= The problem =
Restate the lines word for word, from the first line of the records through the line containing "此外在别人批评自己之前还应该". Leave out the pictures and anything after that line.

= Data listing =
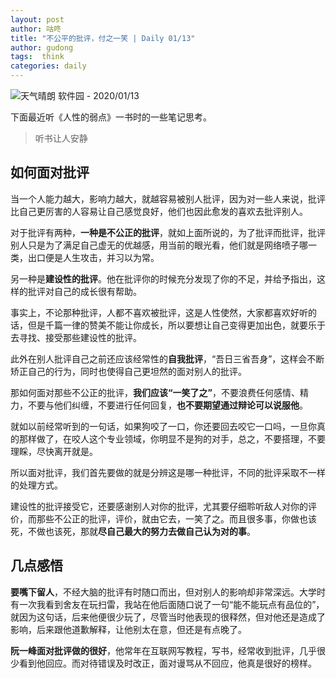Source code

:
 ```yaml
---
layout: post
author: 咕咚
title: "不公平的批评，付之一笑 | Daily 01/13"
author: gudong
tags:  think
categories: daily
---
```


![天气晴朗 软件园 - 2020/01/13](https://cdn.jsdelivr.net/gh/maoruibin/assets/pic/2020/IMG_20200113_100712.jpg)

下面最近听《人性的弱点》一书时的一些笔记思考。
> 听书让人安静


## 如何面对批评
当一个人能力越大，影响力越大，就越容易被别人批评，因为对一些人来说，批评比自己更厉害的人容易让自己感觉良好，他们也因此愈发的喜欢去批评别人。

对于批评有两种，**一种是不公正的批评**，就如上面所说的，为了批评而批评，批评别人只是为了满足自己虚无的优越感，用当前的眼光看，他们就是网络喷子哪一类，出口便是人生攻击，并习以为常。

另一种是**建设性的批评**。他在批评你的时候充分发现了你的不足，并给予指出，这样的批评对自己的成长很有帮助。

事实上，不论那种批评，人都不喜欢被批评，这是人性使然，大家都喜欢好听的话，但是千篇一律的赞美不能让你成长，所以要想让自己变得更加出色，就要乐于去寻找、接受那些建设性的批评。

此外在别人批评自己之前还应该经常性的**自我批评**，“吾日三省吾身”，这样会不断矫正自己的行为，同时也使得自己更坦然的面对别人的批评。

那如何面对那些不公正的批评，**我们应该“一笑了之”**，不要浪费任何感情、精力，不要与他们纠缠，不要进行任何回复，**也不要期望通过辩论可以说服他**。

就如以前经常听到的一句话，如果狗咬了一口，你还要回去咬它一口吗，一旦你真的那样做了，在咬人这个专业领域，你明显不是狗的对手，总之，不要搭理，不要理睬，尽快离开就是。

所以面对批评，我们首先要做的就是分辨这是哪一种批评，不同的批评采取不一样的处理方式。

建设性的批评接受它，还要感谢别人对你的批评，尤其要仔细聆听敌人对你的评价，而那些不公正的批评，评价，就由它去，一笑了之。而且很多事，你做也该死，不做也该死，那就**尽自己最大的努力去做自己认为对的事**。

## 几点感悟
**要嘴下留人**，不经大脑的批评有时随口而出，但对别人的影响却非常深远。大学时有一次我看到舍友在玩扫雷，我站在他后面随口说了一句“能不能玩点有品位的”，就因为这句话，后来他便很少玩了，尽管当时他表现的很释然，但对他还是造成了影响，后来跟他道歉解释，让他别太在意，但还是有点晚了。

**阮一峰面对批评做的很好**，他常年在互联网写教程，写书，经常收到批评，几乎很少看到他回应。而对待错误及时改正，面对谩骂从不回应，他真是很好的榜样。
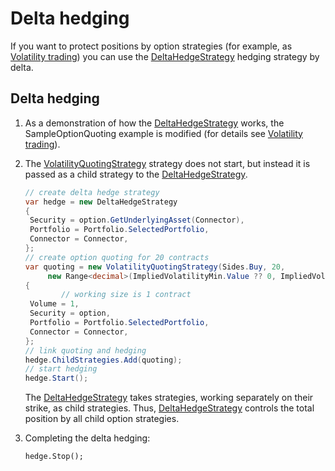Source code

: # Delta hedging

If you want to protect positions by option strategies (for example, as [Volatility trading](volatility_trading.md)) you can use the [DeltaHedgeStrategy](xref:StockSharp.Algo.Strategies.Derivatives.DeltaHedgeStrategy) hedging strategy by delta. 

## Delta hedging

1. As a demonstration of how the [DeltaHedgeStrategy](xref:StockSharp.Algo.Strategies.Derivatives.DeltaHedgeStrategy) works, the SampleOptionQuoting example is modified (for details see [Volatility trading](volatility_trading.md)).
2. The [VolatilityQuotingStrategy](xref:StockSharp.Algo.Strategies.Derivatives.VolatilityQuotingStrategy) strategy does not start, but instead it is passed as a child strategy to the [DeltaHedgeStrategy](xref:StockSharp.Algo.Strategies.Derivatives.DeltaHedgeStrategy).

   ```cs
   // create delta hedge strategy
   var hedge = new DeltaHedgeStrategy
   {
   	Security = option.GetUnderlyingAsset(Connector),
   	Portfolio = Portfolio.SelectedPortfolio,
   	Connector = Connector,
   };
   // create option quoting for 20 contracts
   var quoting = new VolatilityQuotingStrategy(Sides.Buy, 20,
   		new Range<decimal>(ImpliedVolatilityMin.Value ?? 0, ImpliedVolatilityMax.Value ?? 100))
   {
           // working size is 1 contract
   	Volume = 1,
   	Security = option,
   	Portfolio = Portfolio.SelectedPortfolio,
   	Connector = Connector,
   };
   // link quoting and hedging
   hedge.ChildStrategies.Add(quoting);
   // start hedging
   hedge.Start();
   ```

   The [DeltaHedgeStrategy](xref:StockSharp.Algo.Strategies.Derivatives.DeltaHedgeStrategy) takes strategies, working separately on their strike, as child strategies. Thus, [DeltaHedgeStrategy](xref:StockSharp.Algo.Strategies.Derivatives.DeltaHedgeStrategy) controls the total position by all child option strategies. 

3. Completing the delta hedging: 

   ```none
   hedge.Stop();
   ```
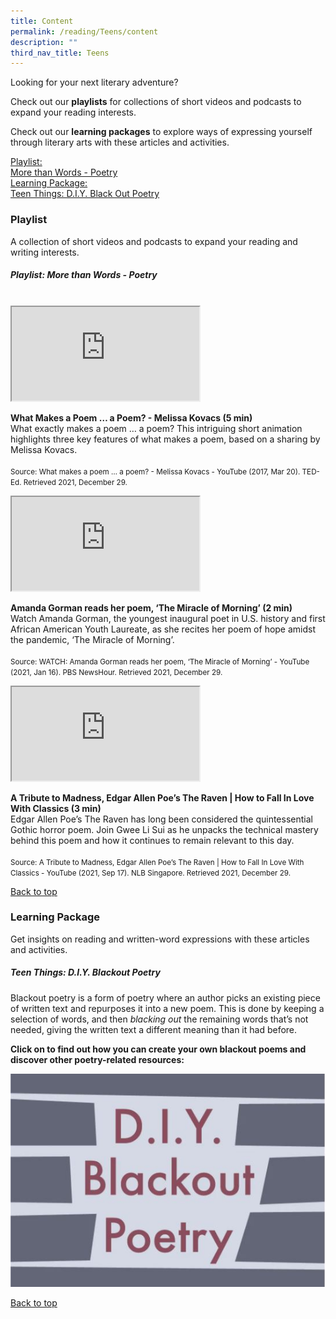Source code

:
```yaml
---
title: Content
permalink: /reading/Teens/content
description: ""
third_nav_title: Teens
---
```

Looking for your next literary adventure?  

Check out our **playlists** for collections of short videos and podcasts to expand your reading interests.

Check out our **learning packages** to explore ways of expressing yourself through literary arts with these articles and activities.

<div class="row is-multiline">
  <div class="col is-one-third">
    <div class="clickbox is-indigo-sky">
      <a href="#playlist-poetry">
        <span>Playlist:<br>More than Words - Poetry</span>
      </a>
    </div>
  </div>
  <div class="col is-one-third">
    <div class="clickbox is-indigo-sky">
      <a href="#lp-poetry">
        <span>Learning Package:<br>Teen Things: D.I.Y. Black Out Poetry</span>
      </a>
    </div>
  </div>
	</div>


<h3><b>Playlist</b></h3>
A collection of short videos and podcasts to expand your reading and writing interests.

<h5 id="playlist-poetry" class="margin--bottom--lg"><b>Playlist: More than Words - Poetry</b></h5>

<br>
<div class="row is-multiline margin--bottom--lg">
  <div class="col is-two-fifths">
    <div class="responsive-iframe-container ratio-16by9">
     <iframe src="https://www.youtube.com/embed/JwhouCNq-Fc" class="responsive-iframe"></iframe>
    </div>
  </div>
  <div class="col is-three-fifths">
    <p><b> What Makes a Poem … a Poem? - Melissa Kovacs (5 min) </b><br>
    What exactly makes a poem … a poem? This intriguing short animation highlights three key features of what makes a poem, based on a sharing by Melissa Kovacs. <br><br>
<small> Source: What makes a poem … a poem? - Melissa Kovacs - YouTube (2017, Mar 20). TED-Ed. Retrieved 2021, December 29.</small></p>
  </div>
</div>

<div class="row is-multiline margin--bottom--lg">
  <div class="col is-two-fifths">
    <div class="responsive-iframe-container ratio-16by9">
     <iframe src="https://www.youtube.com/embed/XOieGJl6g4s" class="responsive-iframe"></iframe>
    </div>
  </div>
  <div class="col is-three-fifths">
  <p><b> Amanda Gorman reads her poem, ‘The Miracle of Morning’ (2 min) </b><br>
    Watch Amanda Gorman, the youngest inaugural poet in U.S. history and first African American Youth Laureate, as she recites her poem of hope amidst the pandemic, ‘The Miracle of Morning’. <br><br>
<small>Source: WATCH: Amanda Gorman reads her poem, ‘The Miracle of Morning’ - YouTube (2021, Jan 16). PBS NewsHour. Retrieved 2021, December 29. </small></p>
  </div>
</div>

<div class="row is-multiline margin--bottom--lg">
  <div class="col is-two-fifths">
    <div class="responsive-iframe-container ratio-16by9">
     <iframe src="https://www.youtube.com/embed/pMdJxVjZMRI" class="responsive-iframe"></iframe>
    </div>
  </div>
  <div class="col is-three-fifths">
  <p><b> A Tribute to Madness, Edgar Allen Poe’s The Raven | How to Fall In Love With Classics (3 min) </b><br>
Edgar Allen Poe’s The Raven has long been considered the quintessential Gothic horror poem. Join Gwee Li Sui as he unpacks the technical mastery behind this poem and how it continues to remain relevant to this day. <br><br>
<small>Source: A Tribute to Madness, Edgar Allen Poe’s The Raven | How to Fall In Love With Classics - YouTube (2021, Sep 17). NLB Singapore. Retrieved 2021, December 29. </small></p>
  </div>
</div>

<a href="#main-content">Back to top</a>

<h3><b>Learning Package</b></h3>
Get insights on reading and written-word expressions with these articles and activities.

<h5 class="margin--bottom--lg" id="lp-poetry"><b>Teen Things: D.I.Y. Blackout Poetry</b></h5>

Blackout poetry is a form of poetry where an author picks an existing piece of written text and repurposes it into a new poem. This is done by keeping a selection of words, and then *blacking out* the remaining words that’s not needed, giving the written text a different meaning than it had before.

**Click on to find out how you can create your own blackout poems and discover other poetry-related resources:**

<div class="row-is-multiline"> <div class="col is-half">
<a href="”https://childrenandteens.nlb.gov.sg/diy-resources/secondary/teen-things-archive#id13”"> <img alt="”D.I.Y." src="/images/reading/teens/DIYblackoutpoetrybutton.jpg"></a></div></div> 


<a href="#main-content">Back to top</a>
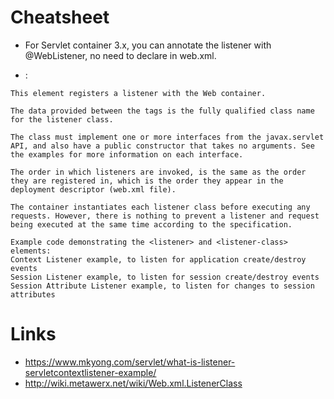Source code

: # Cheatsheet

- For Servlet container 3.x, you can annotate the listener with @WebListener, no need to declare in web.xml.

- <listener-class>:
```
This element registers a listener with the Web container.

The data provided between the tags is the fully qualified class name for the listener class.

The class must implement one or more interfaces from the javax.servlet API, and also have a public constructor that takes no arguments. See the examples for more information on each interface.

The order in which listeners are invoked, is the same as the order they are registered in, which is the order they appear in the deployment descriptor (web.xml file).

The container instantiates each listener class before executing any requests. However, there is nothing to prevent a listener and request being executed at the same time according to the specification.

Example code demonstrating the <listener> and <listener-class> elements:
Context Listener example, to listen for application create/destroy events
Session Listener example, to listen for session create/destroy events
Session Attribute Listener example, to listen for changes to session attributes
```

# Links
- https://www.mkyong.com/servlet/what-is-listener-servletcontextlistener-example/
- http://wiki.metawerx.net/wiki/Web.xml.ListenerClass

= Task solution =
Source code

:
 ```yaml
---
layout: post
author: 咕咚
title: "不公平的批评，付之一笑 | Daily 01/13"
author: gudong
tags:  think
categories: daily
---
```


![天气晴朗 软件园 - 2020/01/13](https://cdn.jsdelivr.net/gh/maoruibin/assets/pic/2020/IMG_20200113_100712.jpg)

下面最近听《人性的弱点》一书时的一些笔记思考。
> 听书让人安静


## 如何面对批评
当一个人能力越大，影响力越大，就越容易被别人批评，因为对一些人来说，批评比自己更厉害的人容易让自己感觉良好，他们也因此愈发的喜欢去批评别人。

对于批评有两种，**一种是不公正的批评**，就如上面所说的，为了批评而批评，批评别人只是为了满足自己虚无的优越感，用当前的眼光看，他们就是网络喷子哪一类，出口便是人生攻击，并习以为常。

另一种是**建设性的批评**。他在批评你的时候充分发现了你的不足，并给予指出，这样的批评对自己的成长很有帮助。

事实上，不论那种批评，人都不喜欢被批评，这是人性使然，大家都喜欢好听的话，但是千篇一律的赞美不能让你成长，所以要想让自己变得更加出色，就要乐于去寻找、接受那些建设性的批评。

此外在别人批评自己之前还应该经常性的**自我批评**，“吾日三省吾身”，这样会不断矫正自己的行为，同时也使得自己更坦然的面对别人的批评。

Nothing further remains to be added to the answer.